Reklama

Spotkają się w... pracy

Jak upływający czas zmienił relacje matki i córki.

Przed nimi kolejna próba, ale aktorki Joanna Żółkowska (61) i Paulina Holtz (34) zgodnie twierdzą, że im są starsze, tym lepiej im się razem pracuje. Co więcej, lubią spotykać się na scenie i przed kamerą.

Dobrze się rozumieją, mają wspólny język, znają swoje charaktery i wiedzą, jak sobie pomóc. – Korzystam z pomysłów, które podsuwa mi Paulina. I odwrotnie, cieszę się, gdy Paulina wymyśli coś dobrego. Kiedy nie może sobie z czymś poradzić, czekam, aż sama znajdzie rozwiązanie lub nieśmiało coś podpowiadam – opowiada pani Joanna.

Reklama

Teraz pracują nad spektaklem zatytułowanym "Po co jest matka", którego premiera już jesienią w teatrze Polonia. Ich codzienne spotkania to prawdziwy rytuał: poranna kawa, ćwiczenie tekstu, a następnie próba. Obie są bardzo silnymi kobietami – przyjaciółkami i partnerkami w pracy.

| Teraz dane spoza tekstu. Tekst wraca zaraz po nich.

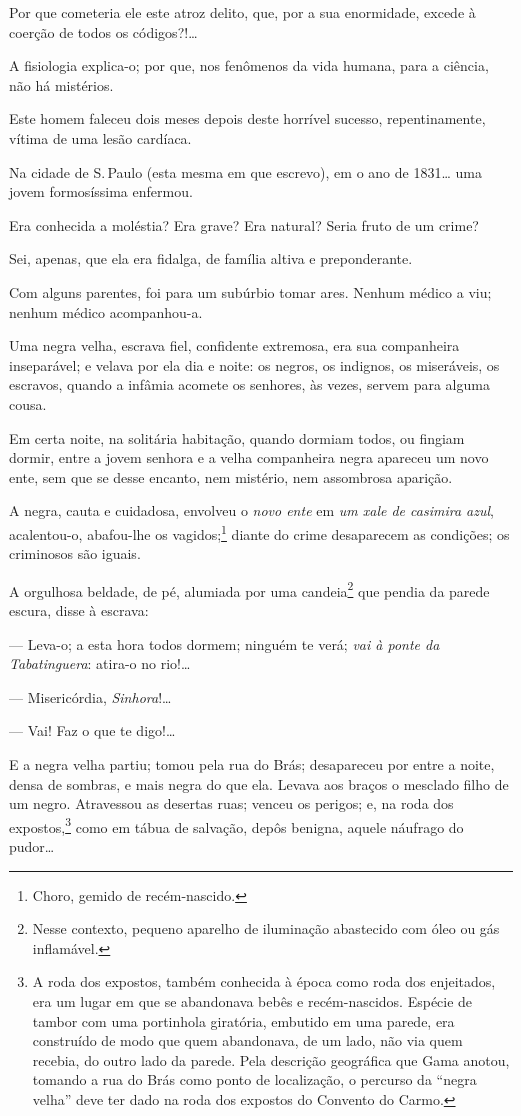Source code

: Por que cometeria ele este atroz delito, que, por a sua enormidade,
excede à coerção de todos os códigos?!\ldots{}

A fisiologia explica-o; por que, nos fenômenos da vida humana, para a
ciência, não há mistérios.

Este homem faleceu dois meses depois deste horrível sucesso,
repentinamente, vítima de uma lesão cardíaca.

\asterisc

Na cidade de S.\,Paulo (esta mesma em que escrevo), em o ano de
1831\ldots{} uma jovem formosíssima enfermou.

Era conhecida a moléstia? Era grave? Era natural? Seria fruto de um
crime?

Sei, apenas, que ela era fidalga, de família altiva e preponderante.

Com alguns parentes, foi para um subúrbio tomar ares. Nenhum médico a
viu; nenhum médico acompanhou-a.

Uma negra velha, escrava fiel, confidente extremosa, era sua companheira
inseparável; e velava por ela dia e noite: os negros, os indignos, os
miseráveis, os escravos, quando a infâmia acomete os senhores, às vezes,
servem para alguma cousa.

Em certa noite, na solitária habitação, quando dormiam todos, ou fingiam
dormir, entre a jovem senhora e a velha companheira negra apareceu um
novo ente, sem que se desse encanto, nem mistério, nem assombrosa
aparição.

A negra, cauta e cuidadosa, envolveu o \emph{novo ente} em \emph{um xale
de casimira azul}, acalentou-o, abafou-lhe os vagidos;\footnote{Choro,
  gemido de recém-nascido.} diante do crime desaparecem as condições;
os criminosos são iguais.

A orgulhosa beldade, de pé, alumiada por uma candeia\footnote{Nesse
  contexto, pequeno aparelho de iluminação abastecido com óleo ou gás
  inflamável.} que pendia da parede escura, disse à escrava:

  --- Leva-o; a esta hora todos dormem; ninguém te verá; \emph{vai à
  ponte da Tabatinguera}: atira-o no rio!\ldots{}

  --- Misericórdia, \emph{Sinhora}!\ldots{}

  --- Vai! Faz o que te digo!\ldots{}

E a negra velha partiu; tomou pela rua do Brás; desapareceu por entre a
noite, densa de sombras, e mais negra do que ela. Levava aos braços o
mesclado filho de um negro. Atravessou as desertas ruas; venceu os
perigos; e, na roda dos expostos,\footnote{A roda dos expostos, também
  conhecida à época como roda dos enjeitados, era um lugar em que se
  abandonava bebês e recém-nascidos. Espécie de tambor com uma
  portinhola giratória, embutido em uma parede, era construído de modo
  que quem abandonava, de um lado, não via quem recebia, do outro lado
  da parede. Pela descrição geográfica que Gama anotou, tomando a rua do
  Brás como ponto de localização, o percurso da ``negra velha'' deve ter
  dado na roda dos expostos do Convento do Carmo.} como em tábua de
salvação, depôs benigna, aquele náufrago do pudor\ldots{}

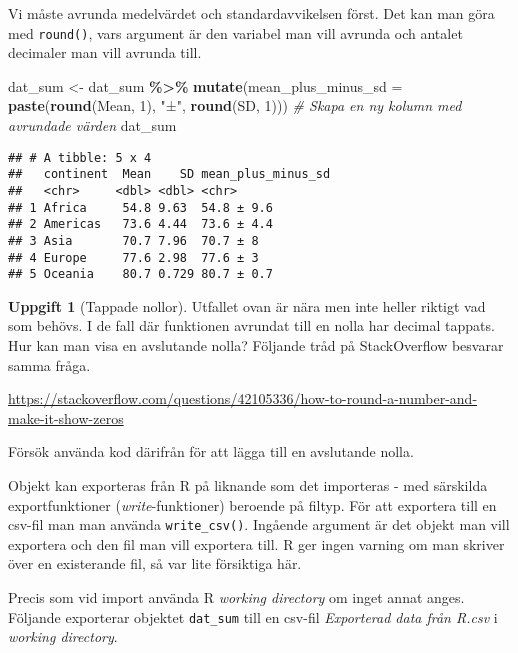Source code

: \documentclass[
]{book}
\newenvironment{Shaded}{\begin{snugshade}}{\end{snugshade}}
\newcommand{\AttributeTok}[1]{\textcolor[rgb]{0.13,0.29,0.53}{#1}}
\newcommand{\CommentTok}[1]{\textcolor[rgb]{0.56,0.35,0.01}{\textit{#1}}}
\newcommand{\DecValTok}[1]{\textcolor[rgb]{0.00,0.00,0.81}{#1}}
\newcommand{\FunctionTok}[1]{\textcolor[rgb]{0.13,0.29,0.53}{\textbf{#1}}}
\newcommand{\NormalTok}[1]{#1}
\newcommand{\OtherTok}[1]{\textcolor[rgb]{0.56,0.35,0.01}{#1}}
\newcommand{\SpecialCharTok}[1]{\textcolor[rgb]{0.81,0.36,0.00}{\textbf{#1}}}
\newcommand{\StringTok}[1]{\textcolor[rgb]{0.31,0.60,0.02}{#1}}
\theoremstyle{definition}
\theoremstyle{definition}
\theoremstyle{definition}
\newtheorem{exercise}{Uppgift}[chapter]
\theoremstyle{definition}
\theoremstyle{remark}
\begin{document}
Vi måste avrunda medelvärdet och standardavvikelsen först. Det kan man göra med \texttt{round()}, vars argument är den variabel man vill avrunda och antalet decimaler man vill avrunda till.

\begin{Shaded}
\begin{Highlighting}[]
\NormalTok{dat\_sum }\OtherTok{\textless{}{-}}\NormalTok{ dat\_sum }\SpecialCharTok{\%\textgreater{}\%} 
  \FunctionTok{mutate}\NormalTok{(}\AttributeTok{mean\_plus\_minus\_sd =} \FunctionTok{paste}\NormalTok{(}\FunctionTok{round}\NormalTok{(Mean, }\DecValTok{1}\NormalTok{), }\StringTok{"±"}\NormalTok{, }\FunctionTok{round}\NormalTok{(SD, }\DecValTok{1}\NormalTok{)))        }\CommentTok{\# Skapa en ny kolumn med avrundade värden}
\NormalTok{dat\_sum}
\end{Highlighting}
\end{Shaded}

\begin{verbatim}
## # A tibble: 5 x 4
##   continent  Mean    SD mean_plus_minus_sd
##   <chr>     <dbl> <dbl> <chr>             
## 1 Africa     54.8 9.63  54.8 ± 9.6        
## 2 Americas   73.6 4.44  73.6 ± 4.4        
## 3 Asia       70.7 7.96  70.7 ± 8          
## 4 Europe     77.6 2.98  77.6 ± 3          
## 5 Oceania    80.7 0.729 80.7 ± 0.7
\end{verbatim}

\begin{exercise}[Tappade nollor]
Utfallet ovan är nära men inte heller riktigt vad som behövs. I de fall där funktionen avrundat till en nolla har decimal tappats. Hur kan man visa en avslutande nolla? Följande tråd på StackOverflow besvarar samma fråga.

\url{https://stackoverflow.com/questions/42105336/how-to-round-a-number-and-make-it-show-zeros}

Försök använda kod därifrån för att lägga till en avslutande nolla.
\end{exercise}

Objekt kan exporteras från R på liknande som det importeras - med särskilda exportfunktioner (\emph{write}-funktioner) beroende på filtyp. För att exportera till en csv-fil man man använda \texttt{write\_csv()}. Ingående argument är det objekt man vill exportera och den fil man vill exportera till. R ger ingen varning om man skriver över en existerande fil, så var lite försiktiga här.

Precis som vid import använda R \emph{working directory} om inget annat anges. Följande exporterar objektet \texttt{dat\_sum} till en csv-fil \emph{Exporterad data från R.csv} i \emph{working directory}.
\end{document}
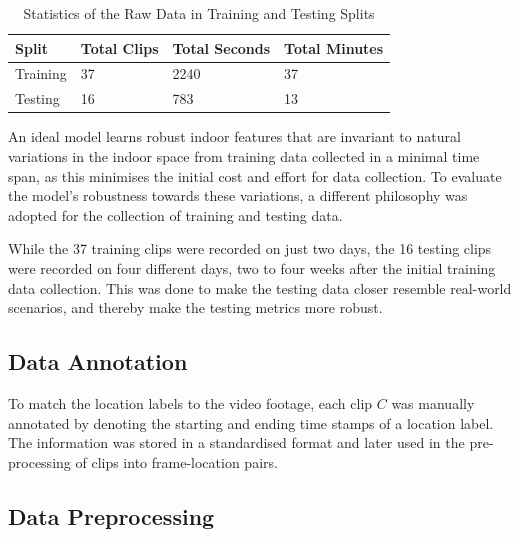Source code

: \documentclass[a4paper]{article}
\begin{document}
  \begin{table}[ht]
    \centering
    \begin{tabular}{llll}
    \toprule
    \bfseries Split & Total Clips & Total Seconds & Total Minutes \\
    \midrule
    Training & 37 &  2240 & 37 \\
    Testing & 16 & 783 & 13 \\
    \bottomrule
    \end{tabular}
    \caption{Statistics of the Raw Data in Training and Testing Splits}
    \label{tab:data-stats}
  \end{table}

  An ideal model learns robust indoor features that are invariant to natural 
  variations in the indoor space from training data collected in a minimal time
  span, as this minimises the initial cost and effort for data collection.
  To evaluate the model's robustness towards these variations, a different
  philosophy was adopted for the collection of training and testing data.

  While the 37 training clips were recorded on just two days, the 16 testing
  clips were recorded on four different days, two to four weeks after the
  initial training data collection. This was done to make the testing data
  closer resemble real-world scenarios, and thereby make the testing metrics
  more robust.
  


  \subsection{Data Annotation} %
  \label{sub:data-annotation}
  
  To match the location labels to the video footage, each clip $C$ was manually
  annotated by denoting the starting and ending time stamps of a location label.
  The information was stored in a standardised format and later used in the
  pre-processing of clips into frame-location pairs.
  

  \subsection{Data Preprocessing} %
  \label{sub:data-preprocessing}
\end{document}
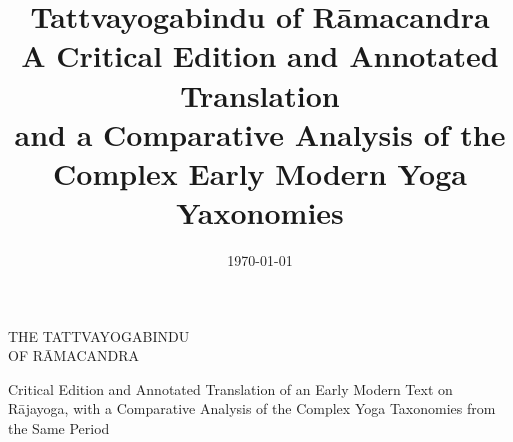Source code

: 

\title{Tattvayogabindu of Rāmacandra\\ A Critical Edition and Annotated Translation\\ and a Comparative Analysis of the \\Complex Early Modern Yoga Yaxonomies }
\date{\today}
\parindent=15pt



\frontmatter
\thispagestyle{empty} %


\vspace*{\fill}
\begin{center}
\huge\MakeUppercase{The Tattvayogabindu \\of Rāmacandra}\\

\vspace{0.2in}

\Large  Critical Edition and Annotated Translation of an Early Modern Text on Rājayoga, with a Comparative Analysis of the Complex Yoga Taxonomies from the Same Period\\ 
\end{center}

Ich relacje nie są typowe dla matki i córki. Paulina mówi do pani Joanny po imieniu i kontynuuje jej model wychowania, polegający na wolności wyboru, rzeczowej rozmowie i radości z drobiazgów. Tego właśnie uczy swoje córeczki, Tosię i Marcelinę. – Nie pamiętam żadnych błędów Joasi, które zaważyłyby na moim dorosłym życiu. To fajna matka – mówi.

Aktorka już ma prezent z okazji Dnia Matki. Jak co roku jest to coś wyjątkowego, ale jednocześnie praktycznego. Paulina nigdy nie zapomina o tym dniu, bo to właśnie mama dała jej to z czego dzisiaj korzysta, będąc dorosłą osobą. Uczyła ją życia, wrażliwości, kindersztuby, a przy tym dawała ogromną swobodę.

– Zawsze miała do mnie zaufanie – wspomina dzisiaj. Obie żyją w nieformalnych związkach. Uważają wprawdzie, że małżeństwo niczemu nie szkodzi, ale też w niczym nie pomaga. Ostatnio przez trzy miesiące mieszkały razem, bo u Pauliny trwał remont. Bardzo dobrze wspominają ten czas: wspólne spacery, obiady i zakupy. – Po raz pierwszy – mówi pani Joanna – miałam okazję przekonać się, jak wspaniałą matką jest moja córka.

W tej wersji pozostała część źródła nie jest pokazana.